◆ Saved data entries
+++

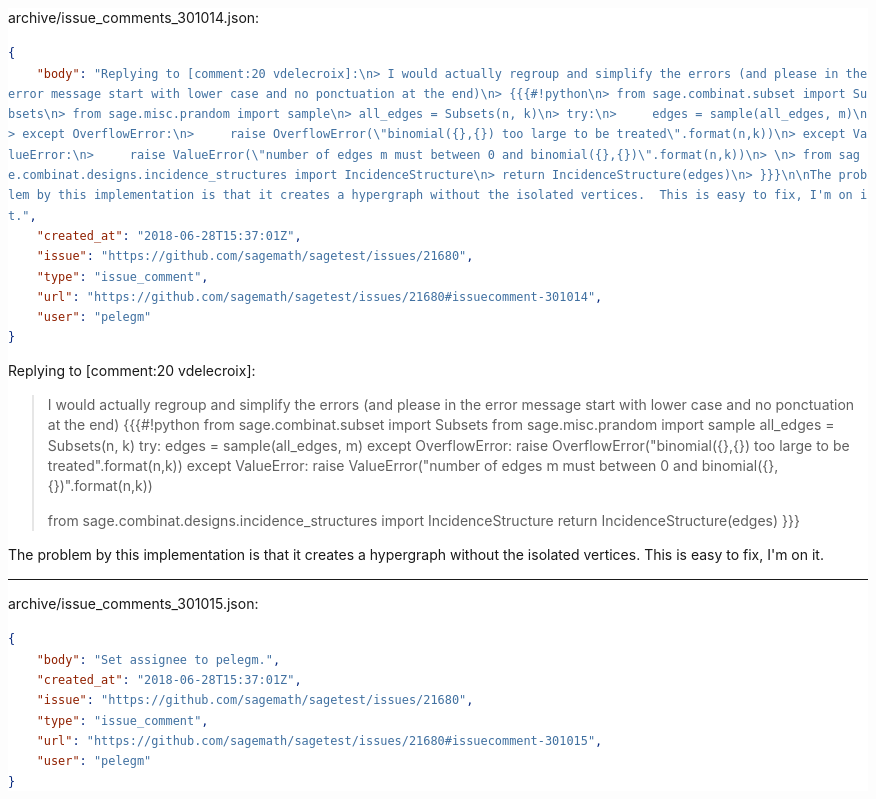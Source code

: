 archive/issue_comments_301014.json:
```json
{
    "body": "Replying to [comment:20 vdelecroix]:\n> I would actually regroup and simplify the errors (and please in the error message start with lower case and no ponctuation at the end)\n> {{{#!python\n> from sage.combinat.subset import Subsets\n> from sage.misc.prandom import sample\n> all_edges = Subsets(n, k)\n> try:\n>     edges = sample(all_edges, m)\n> except OverflowError:\n>     raise OverflowError(\"binomial({},{}) too large to be treated\".format(n,k))\n> except ValueError:\n>     raise ValueError(\"number of edges m must between 0 and binomial({},{})\".format(n,k))\n> \n> from sage.combinat.designs.incidence_structures import IncidenceStructure\n> return IncidenceStructure(edges)\n> }}}\n\nThe problem by this implementation is that it creates a hypergraph without the isolated vertices.  This is easy to fix, I'm on it.",
    "created_at": "2018-06-28T15:37:01Z",
    "issue": "https://github.com/sagemath/sagetest/issues/21680",
    "type": "issue_comment",
    "url": "https://github.com/sagemath/sagetest/issues/21680#issuecomment-301014",
    "user": "pelegm"
}
```

Replying to [comment:20 vdelecroix]:
> I would actually regroup and simplify the errors (and please in the error message start with lower case and no ponctuation at the end)
> {{{#!python
> from sage.combinat.subset import Subsets
> from sage.misc.prandom import sample
> all_edges = Subsets(n, k)
> try:
>     edges = sample(all_edges, m)
> except OverflowError:
>     raise OverflowError("binomial({},{}) too large to be treated".format(n,k))
> except ValueError:
>     raise ValueError("number of edges m must between 0 and binomial({},{})".format(n,k))
> 
> from sage.combinat.designs.incidence_structures import IncidenceStructure
> return IncidenceStructure(edges)
> }}}

The problem by this implementation is that it creates a hypergraph without the isolated vertices.  This is easy to fix, I'm on it.



---

archive/issue_comments_301015.json:
```json
{
    "body": "Set assignee to pelegm.",
    "created_at": "2018-06-28T15:37:01Z",
    "issue": "https://github.com/sagemath/sagetest/issues/21680",
    "type": "issue_comment",
    "url": "https://github.com/sagemath/sagetest/issues/21680#issuecomment-301015",
    "user": "pelegm"
}
```
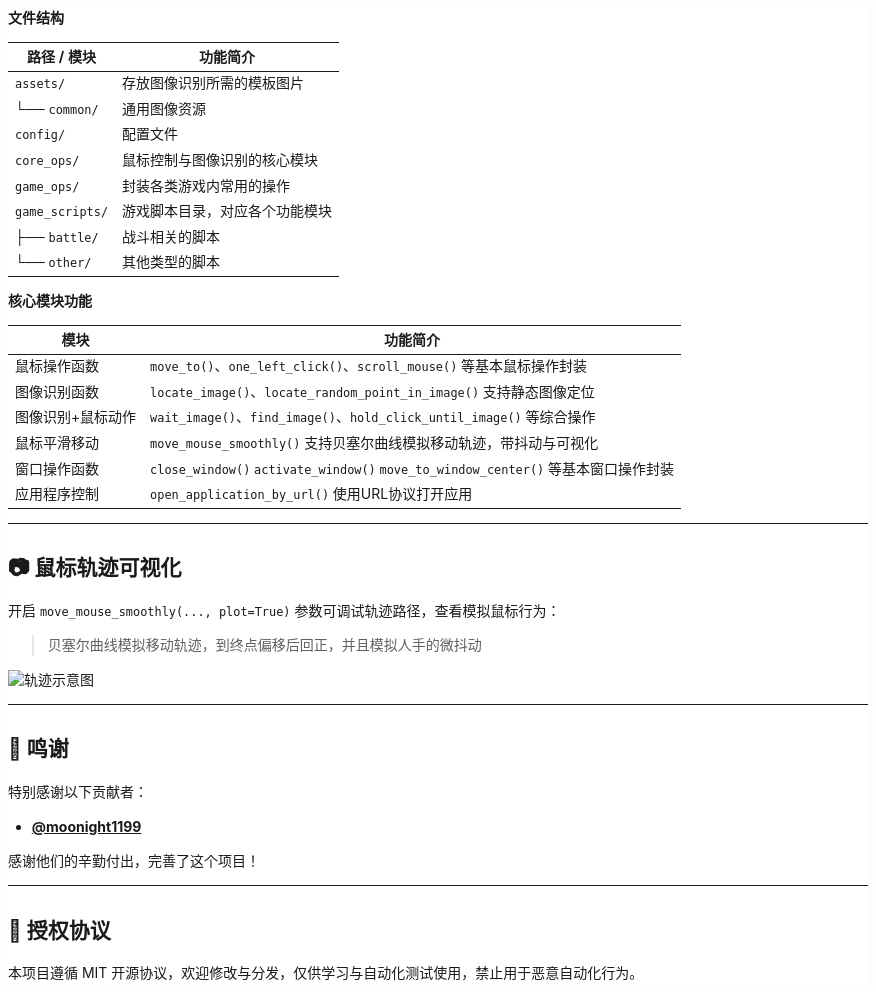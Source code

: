 **文件结构**

| 路径 / 模块         | 功能简介            |
|-----------------|-----------------|
| `assets/`       | 存放图像识别所需的模板图片   |
| └── `common/`   | 通用图像资源          |
| `config/`       | 配置文件            |
| `core_ops/`     | 鼠标控制与图像识别的核心模块  |
| `game_ops/`     | 封装各类游戏内常用的操作    |
| `game_scripts/` | 游戏脚本目录，对应各个功能模块 |
| ├── `battle/`   | 战斗相关的脚本         |
| └── `other/`    | 其他类型的脚本         |

**核心模块功能**

| 模块        | 功能简介                                                                      |
|-----------|---------------------------------------------------------------------------|
| 鼠标操作函数    | `move_to()`、`one_left_click()`、`scroll_mouse()` 等基本鼠标操作封装                 |
| 图像识别函数    | `locate_image()`、`locate_random_point_in_image()` 支持静态图像定位                |
| 图像识别+鼠标动作 | `wait_image()`、`find_image()`、`hold_click_until_image()` 等综合操作            |
| 鼠标平滑移动    | `move_mouse_smoothly()` 支持贝塞尔曲线模拟移动轨迹，带抖动与可视化                             |
| 窗口操作函数    | `close_window()` `activate_window()`  `move_to_window_center()` 等基本窗口操作封装 |
| 应用程序控制    | `open_application_by_url()` 使用URL协议打开应用                                   |

---

## 📷 鼠标轨迹可视化

开启 `move_mouse_smoothly(..., plot=True)` 参数可调试轨迹路径，查看模拟鼠标行为：
> 贝塞尔曲线模拟移动轨迹，到终点偏移后回正，并且模拟人手的微抖动

![轨迹示意图](https://github.com/user-attachments/assets/fd340e55-45c7-42fe-92c9-d909161d5223)

---

## 🙏 鸣谢

特别感谢以下贡献者：

* **[@moonight1199](https://github.com/moonight1199)**

感谢他们的辛勤付出，完善了这个项目！

---

## 📜 授权协议

本项目遵循 MIT 开源协议，欢迎修改与分发，仅供学习与自动化测试使用，禁止用于恶意自动化行为。
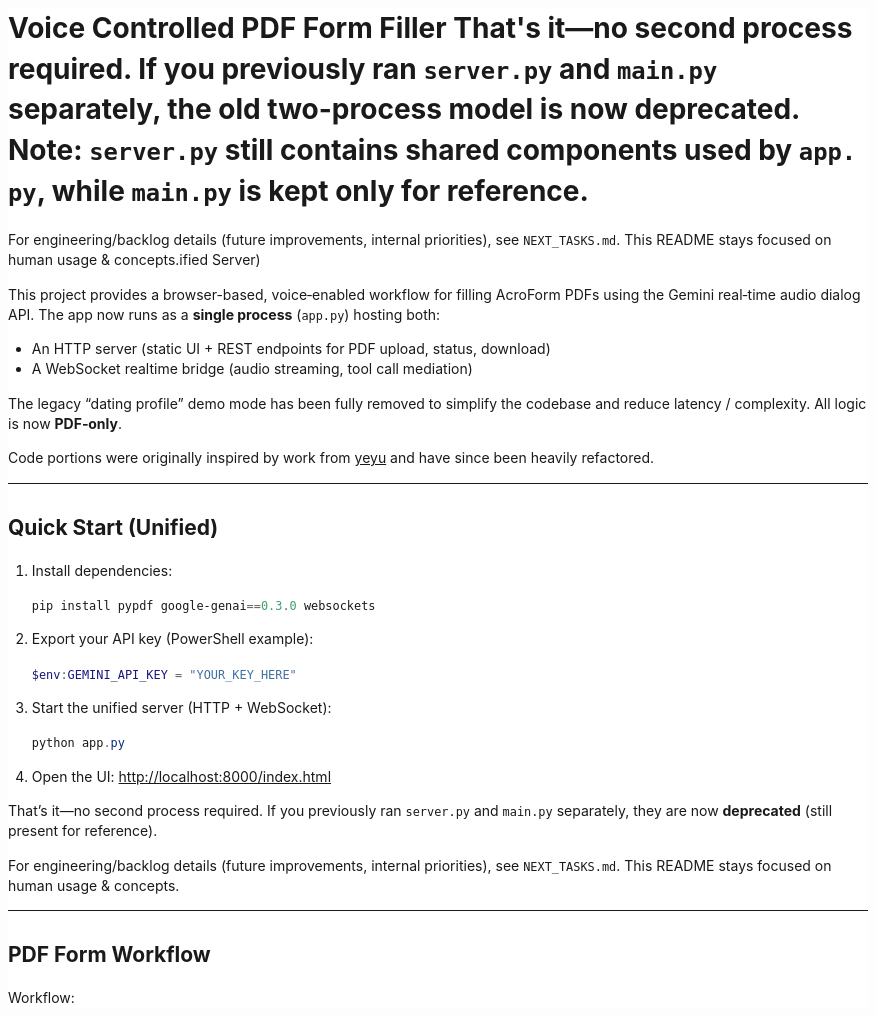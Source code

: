 # Voice Controlled PDF Form Filler That's it—no second process required. If you previously ran `server.py` and `main.py` separately, the old two-process model is now **deprecated**. Note: `server.py` still contains shared components used by `app.py`, while `main.py` is kept only for reference.

For engineering/backlog details (future improvements, internal priorities), see `NEXT_TASKS.md`. This README stays focused on human usage & concepts.ified Server)

This project provides a browser-based, voice‑enabled workflow for filling AcroForm PDFs using the Gemini real‑time audio dialog API. The app now runs as a **single process** (`app.py`) hosting both:

* An HTTP server (static UI + REST endpoints for PDF upload, status, download)
* A WebSocket realtime bridge (audio streaming, tool call mediation)

The legacy “dating profile” demo mode has been fully removed to simplify the codebase and reduce latency / complexity. All logic is now **PDF‑only**.

Code portions were originally inspired by work from [yeyu](https://github.com/yeyu2/Youtube_demos/tree/main/gemini20-realtime-function) and have since been heavily refactored.

---

## Quick Start (Unified)

1. Install dependencies:

   ```powershell
   pip install pypdf google-genai==0.3.0 websockets
   ```

2. Export your API key (PowerShell example):

   ```powershell
   $env:GEMINI_API_KEY = "YOUR_KEY_HERE"
   ```

3. Start the unified server (HTTP + WebSocket):

   ```powershell
   python app.py
   ```

4. Open the UI: <http://localhost:8000/index.html>

That’s it—no second process required. If you previously ran `server.py` and `main.py` separately, they are now **deprecated** (still present for reference).

For engineering/backlog details (future improvements, internal priorities), see `NEXT_TASKS.md`. This README stays focused on human usage & concepts.

---

## PDF Form Workflow

Workflow:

+++

◆ Directions for this task
Where does "archive" appear in the records above? Copy each line that holds it.

◆ Solution to this task
: archive/issue_comments_301014.json:
archive/issue_comments_301015.json:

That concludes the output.